What is being asked
Set down each entry exactly; omit images.

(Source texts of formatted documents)
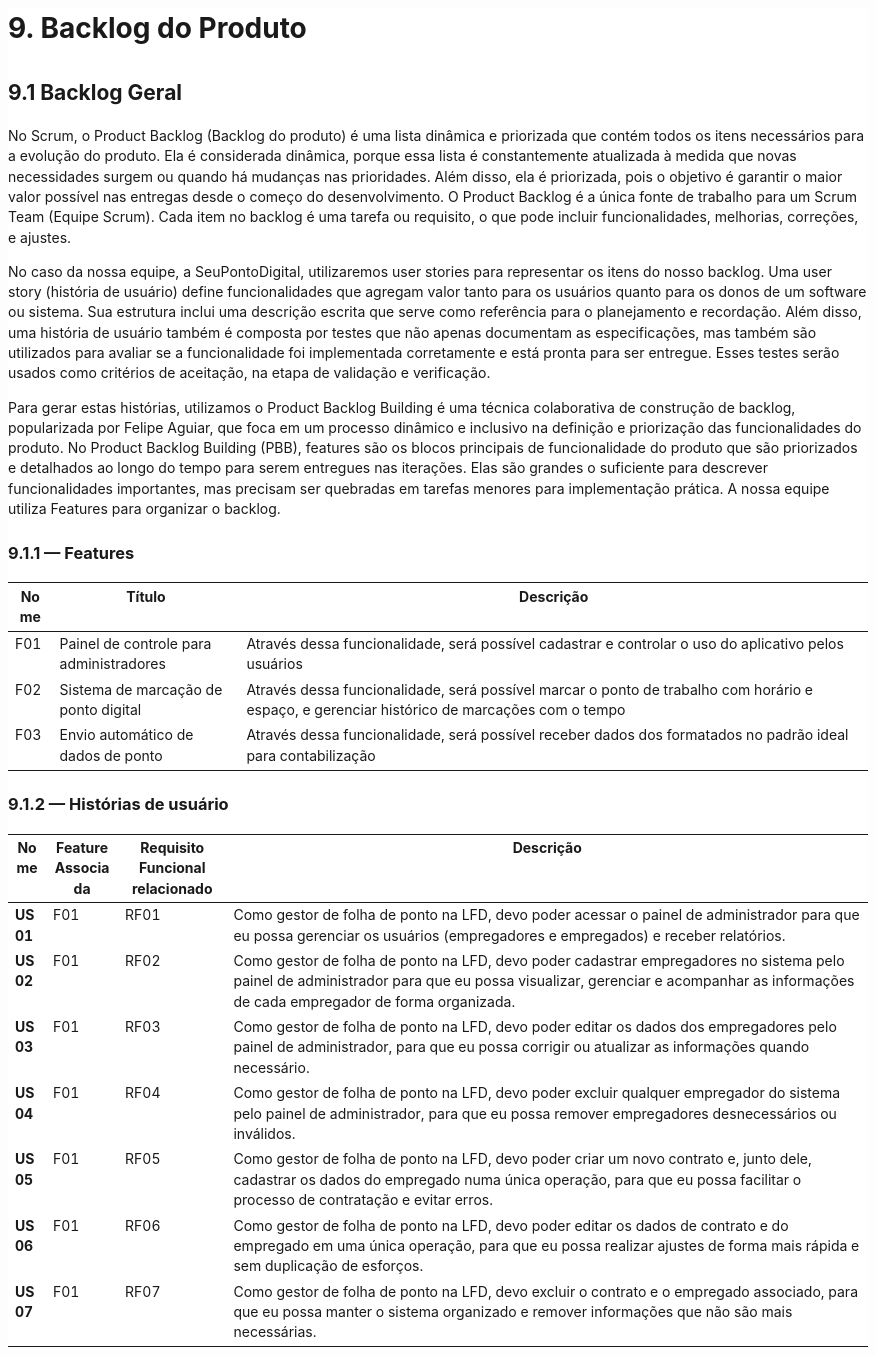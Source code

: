 # 9. Backlog do Produto

## 9.1 Backlog Geral

No Scrum, o Product Backlog (Backlog do produto) é uma lista dinâmica e priorizada que contém todos os itens necessários para a evolução do produto. Ela é considerada dinâmica, porque essa lista é constantemente atualizada à medida que novas necessidades surgem ou quando há mudanças nas prioridades. Além disso, ela é priorizada, pois o objetivo é garantir  o maior valor possível nas entregas desde o começo do desenvolvimento. O Product Backlog é a única fonte de trabalho para um Scrum Team (Equipe Scrum). Cada item no backlog é uma tarefa ou requisito, o que pode incluir funcionalidades, melhorias, correções, e ajustes.

No caso da nossa equipe, a SeuPontoDigital, utilizaremos user stories para representar os itens do nosso backlog. Uma user story (história de usuário) define funcionalidades que agregam valor tanto para os usuários quanto para os donos de um software ou sistema. Sua estrutura inclui uma descrição escrita que serve como referência para o planejamento e recordação. Além disso, uma história de usuário também é composta por testes que não apenas documentam as especificações, mas também são utilizados para avaliar se a funcionalidade foi implementada corretamente e está pronta para ser entregue. Esses testes serão usados como critérios de aceitação, na etapa de validação e verificação.

Para gerar estas histórias, utilizamos o Product Backlog Building é uma técnica colaborativa de construção de backlog, popularizada por Felipe Aguiar, que foca em um processo dinâmico e inclusivo na definição e priorização das funcionalidades do produto. No Product Backlog Building (PBB), features são os blocos principais de funcionalidade do produto que são priorizados e detalhados ao longo do tempo para serem entregues nas iterações. Elas são grandes o suficiente para descrever funcionalidades importantes, mas precisam ser quebradas em tarefas menores para implementação prática. A nossa equipe utiliza Features para organizar o backlog.



### **9.1.1 — Features**
Nome    | Título | Descrição
--------| ------ | ---------
F01 | Painel de controle para administradores | Através dessa funcionalidade, será possível cadastrar e controlar o uso do aplicativo pelos usuários
F02 | Sistema de marcação de ponto digital | Através dessa funcionalidade, será possível marcar o ponto de trabalho com horário e espaço, e gerenciar histórico de marcações com o tempo
F03 | Envio automático de dados de ponto | Através dessa funcionalidade, será possível receber dados dos formatados no padrão ideal para contabilização

### **9.1.2 — Histórias de usuário**
Nome    | Feature Associada | Requisito Funcional relacionado | Descrição
--------| --------- | -------- | --------
**US01** | F01 | RF01 | Como gestor de folha de ponto na LFD, devo poder acessar o painel de administrador para que eu possa gerenciar os usuários (empregadores e empregados) e receber relatórios. 
**US02** | F01 | RF02 | Como gestor de folha de ponto na LFD, devo poder cadastrar empregadores no sistema pelo painel de administrador para que eu possa visualizar, gerenciar e acompanhar as informações de cada empregador de forma organizada.
**US03** | F01 | RF03 | Como gestor de folha de ponto na LFD, devo poder editar os dados dos empregadores pelo painel de administrador, para que eu possa corrigir ou atualizar as informações quando necessário.
**US04** | F01 | RF04 | Como gestor de folha de ponto na LFD, devo poder excluir qualquer empregador do sistema pelo painel de administrador, para que eu possa remover empregadores desnecessários ou inválidos.
**US05** | F01 | RF05 | Como gestor de folha de ponto na LFD, devo poder criar um novo contrato e, junto dele, cadastrar os dados do empregado numa única operação, para que eu possa facilitar o processo de contratação e evitar erros.
**US06** | F01 | RF06 | Como gestor de folha de ponto na LFD, devo poder editar os dados de contrato e do empregado em uma única operação, para que eu possa realizar ajustes de forma mais rápida e sem duplicação de esforços.
**US07** | F01 | RF07 | Como gestor de folha de ponto na LFD, devo excluir o contrato e o empregado associado, para que eu possa manter o sistema organizado e remover informações que não são mais necessárias.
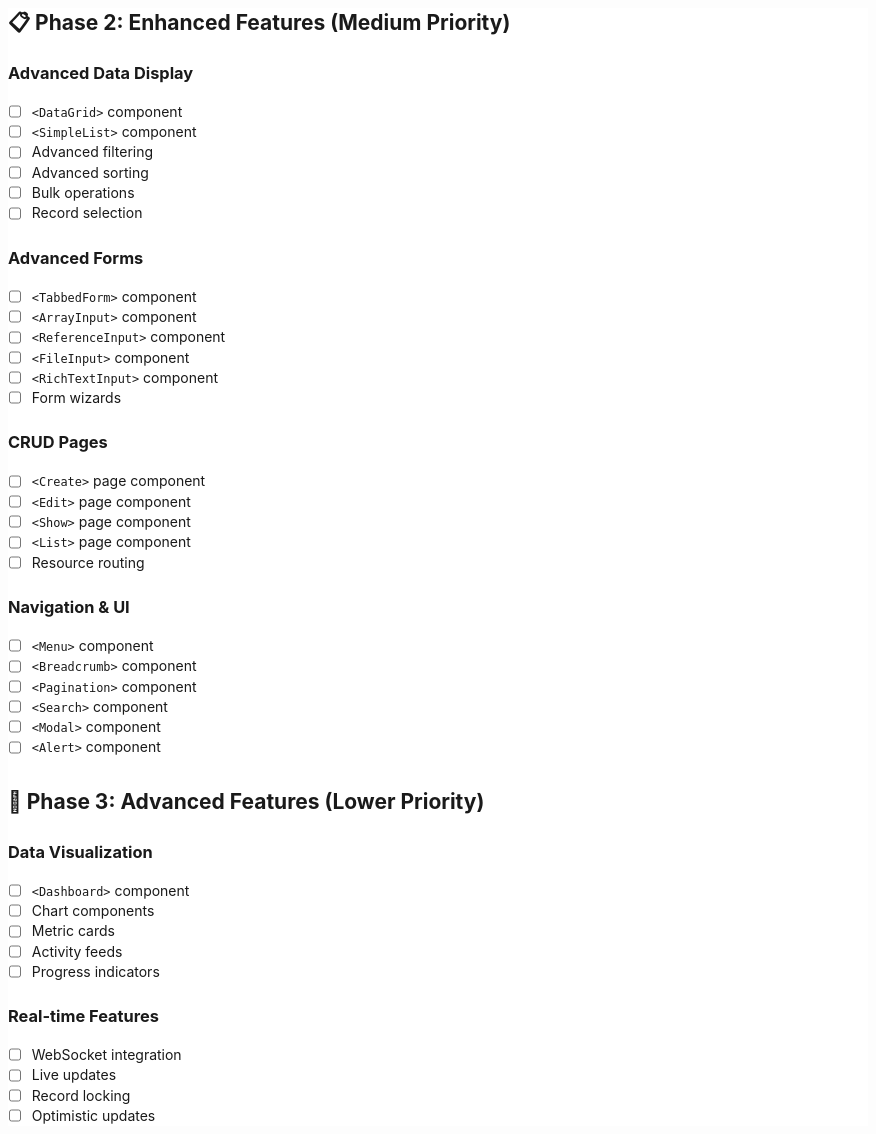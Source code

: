 ## 📋 Phase 2: Enhanced Features (Medium Priority)

### Advanced Data Display

- [ ] `<DataGrid>` component
- [ ] `<SimpleList>` component
- [ ] Advanced filtering
- [ ] Advanced sorting
- [ ] Bulk operations
- [ ] Record selection

### Advanced Forms

- [ ] `<TabbedForm>` component
- [ ] `<ArrayInput>` component
- [ ] `<ReferenceInput>` component
- [ ] `<FileInput>` component
- [ ] `<RichTextInput>` component
- [ ] Form wizards

### CRUD Pages

- [ ] `<Create>` page component
- [ ] `<Edit>` page component
- [ ] `<Show>` page component
- [ ] `<List>` page component
- [ ] Resource routing

### Navigation & UI

- [ ] `<Menu>` component
- [ ] `<Breadcrumb>` component
- [ ] `<Pagination>` component
- [ ] `<Search>` component
- [ ] `<Modal>` component
- [ ] `<Alert>` component

## 🎨 Phase 3: Advanced Features (Lower Priority)

### Data Visualization

- [ ] `<Dashboard>` component
- [ ] Chart components
- [ ] Metric cards
- [ ] Activity feeds
- [ ] Progress indicators

### Real-time Features

- [ ] WebSocket integration
- [ ] Live updates
- [ ] Record locking
- [ ] Optimistic updates
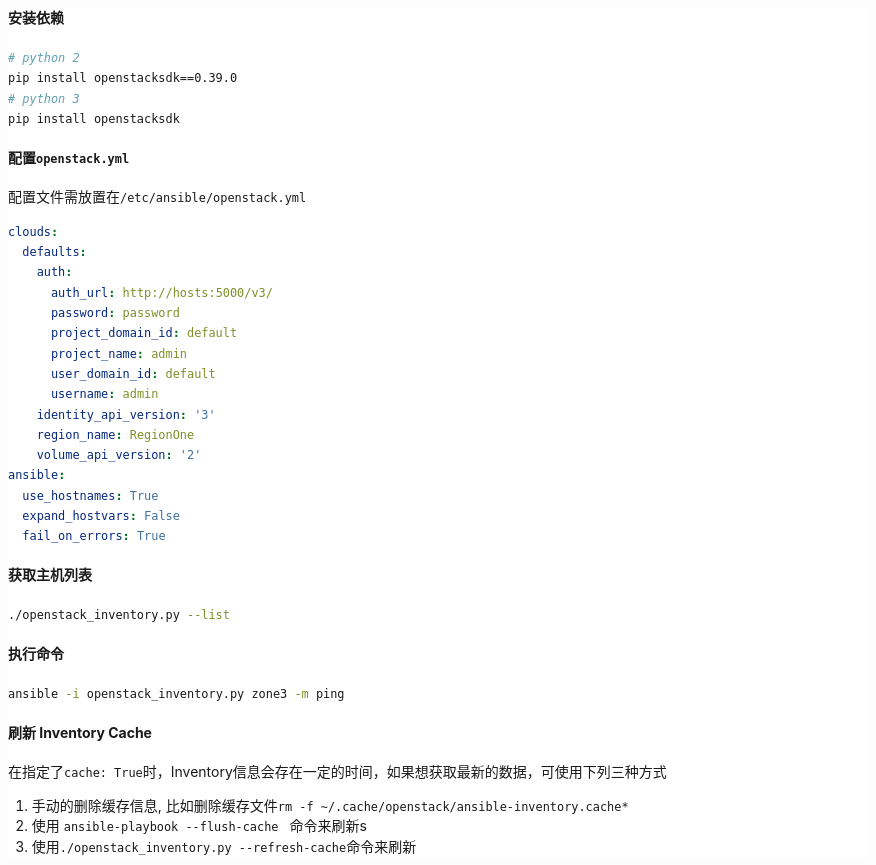 #### 安装依赖

```bash
# python 2
pip install openstacksdk==0.39.0
# python 3
pip install openstacksdk 
```

#### 配置`openstack.yml`

配置文件需放置在`/etc/ansible/openstack.yml` 

```yaml
clouds:
  defaults:
    auth:
      auth_url: http://hosts:5000/v3/
      password: password
      project_domain_id: default
      project_name: admin
      user_domain_id: default
      username: admin
    identity_api_version: '3'
    region_name: RegionOne
    volume_api_version: '2'
ansible:
  use_hostnames: True
  expand_hostvars: False
  fail_on_errors: True
```

#### 获取主机列表

```bash
./openstack_inventory.py --list
```

#### 执行命令

```bash
ansible -i openstack_inventory.py zone3 -m ping
```

#### 刷新 **Inventory**  Cache

在指定了`cache: True`时，Inventory信息会存在一定的时间，如果想获取最新的数据，可使用下列三种方式

1. 手动的删除缓存信息, 比如删除缓存文件`rm -f ~/.cache/openstack/ansible-inventory.cache*`
2. 使用 `ansible-playbook --flush-cache ` 命令来刷新s
3. 使用`./openstack_inventory.py --refresh-cache`命令来刷新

Solution to this task
Source code

: # 9. Backlog do Produto

## 9.1 Backlog Geral

No Scrum, o Product Backlog (Backlog do produto) é uma lista dinâmica e priorizada que contém todos os itens necessários para a evolução do produto. Ela é considerada dinâmica, porque essa lista é constantemente atualizada à medida que novas necessidades surgem ou quando há mudanças nas prioridades. Além disso, ela é priorizada, pois o objetivo é garantir  o maior valor possível nas entregas desde o começo do desenvolvimento. O Product Backlog é a única fonte de trabalho para um Scrum Team (Equipe Scrum). Cada item no backlog é uma tarefa ou requisito, o que pode incluir funcionalidades, melhorias, correções, e ajustes.

No caso da nossa equipe, a SeuPontoDigital, utilizaremos user stories para representar os itens do nosso backlog. Uma user story (história de usuário) define funcionalidades que agregam valor tanto para os usuários quanto para os donos de um software ou sistema. Sua estrutura inclui uma descrição escrita que serve como referência para o planejamento e recordação. Além disso, uma história de usuário também é composta por testes que não apenas documentam as especificações, mas também são utilizados para avaliar se a funcionalidade foi implementada corretamente e está pronta para ser entregue. Esses testes serão usados como critérios de aceitação, na etapa de validação e verificação.

Para gerar estas histórias, utilizamos o Product Backlog Building é uma técnica colaborativa de construção de backlog, popularizada por Felipe Aguiar, que foca em um processo dinâmico e inclusivo na definição e priorização das funcionalidades do produto. No Product Backlog Building (PBB), features são os blocos principais de funcionalidade do produto que são priorizados e detalhados ao longo do tempo para serem entregues nas iterações. Elas são grandes o suficiente para descrever funcionalidades importantes, mas precisam ser quebradas em tarefas menores para implementação prática. A nossa equipe utiliza Features para organizar o backlog.



### **9.1.1 — Features**
Nome    | Título | Descrição
--------| ------ | ---------
F01 | Painel de controle para administradores | Através dessa funcionalidade, será possível cadastrar e controlar o uso do aplicativo pelos usuários
F02 | Sistema de marcação de ponto digital | Através dessa funcionalidade, será possível marcar o ponto de trabalho com horário e espaço, e gerenciar histórico de marcações com o tempo
F03 | Envio automático de dados de ponto | Através dessa funcionalidade, será possível receber dados dos formatados no padrão ideal para contabilização

### **9.1.2 — Histórias de usuário**
Nome    | Feature Associada | Requisito Funcional relacionado | Descrição
--------| --------- | -------- | --------
**US01** | F01 | RF01 | Como gestor de folha de ponto na LFD, devo poder acessar o painel de administrador para que eu possa gerenciar os usuários (empregadores e empregados) e receber relatórios. 
**US02** | F01 | RF02 | Como gestor de folha de ponto na LFD, devo poder cadastrar empregadores no sistema pelo painel de administrador para que eu possa visualizar, gerenciar e acompanhar as informações de cada empregador de forma organizada.
**US03** | F01 | RF03 | Como gestor de folha de ponto na LFD, devo poder editar os dados dos empregadores pelo painel de administrador, para que eu possa corrigir ou atualizar as informações quando necessário.
**US04** | F01 | RF04 | Como gestor de folha de ponto na LFD, devo poder excluir qualquer empregador do sistema pelo painel de administrador, para que eu possa remover empregadores desnecessários ou inválidos.
**US05** | F01 | RF05 | Como gestor de folha de ponto na LFD, devo poder criar um novo contrato e, junto dele, cadastrar os dados do empregado numa única operação, para que eu possa facilitar o processo de contratação e evitar erros.
**US06** | F01 | RF06 | Como gestor de folha de ponto na LFD, devo poder editar os dados de contrato e do empregado em uma única operação, para que eu possa realizar ajustes de forma mais rápida e sem duplicação de esforços.
**US07** | F01 | RF07 | Como gestor de folha de ponto na LFD, devo excluir o contrato e o empregado associado, para que eu possa manter o sistema organizado e remover informações que não são mais necessárias.
Source code

: ## 📋 Phase 2: Enhanced Features (Medium Priority)

### Advanced Data Display

- [ ] `<DataGrid>` component
- [ ] `<SimpleList>` component
- [ ] Advanced filtering
- [ ] Advanced sorting
- [ ] Bulk operations
- [ ] Record selection

### Advanced Forms

- [ ] `<TabbedForm>` component
- [ ] `<ArrayInput>` component
- [ ] `<ReferenceInput>` component
- [ ] `<FileInput>` component
- [ ] `<RichTextInput>` component
- [ ] Form wizards

### CRUD Pages

- [ ] `<Create>` page component
- [ ] `<Edit>` page component
- [ ] `<Show>` page component
- [ ] `<List>` page component
- [ ] Resource routing

### Navigation & UI

- [ ] `<Menu>` component
- [ ] `<Breadcrumb>` component
- [ ] `<Pagination>` component
- [ ] `<Search>` component
- [ ] `<Modal>` component
- [ ] `<Alert>` component

## 🎨 Phase 3: Advanced Features (Lower Priority)

### Data Visualization

- [ ] `<Dashboard>` component
- [ ] Chart components
- [ ] Metric cards
- [ ] Activity feeds
- [ ] Progress indicators

### Real-time Features

- [ ] WebSocket integration
- [ ] Live updates
- [ ] Record locking
- [ ] Optimistic updates
 #### 安装依赖

```bash
# python 2
pip install openstacksdk==0.39.0
# python 3
pip install openstacksdk 
```

#### 配置`openstack.yml`

配置文件需放置在`/etc/ansible/openstack.yml` 

```yaml
clouds:
  defaults:
    auth:
      auth_url: http://hosts:5000/v3/
      password: password
      project_domain_id: default
      project_name: admin
      user_domain_id: default
      username: admin
    identity_api_version: '3'
    region_name: RegionOne
    volume_api_version: '2'
ansible:
  use_hostnames: True
  expand_hostvars: False
  fail_on_errors: True
```

#### 获取主机列表

```bash
./openstack_inventory.py --list
```

#### 执行命令

```bash
ansible -i openstack_inventory.py zone3 -m ping
```

#### 刷新 **Inventory**  Cache

在指定了`cache: True`时，Inventory信息会存在一定的时间，如果想获取最新的数据，可使用下列三种方式

1. 手动的删除缓存信息, 比如删除缓存文件`rm -f ~/.cache/openstack/ansible-inventory.cache*`
2. 使用 `ansible-playbook --flush-cache ` 命令来刷新s
3. 使用`./openstack_inventory.py --refresh-cache`命令来刷新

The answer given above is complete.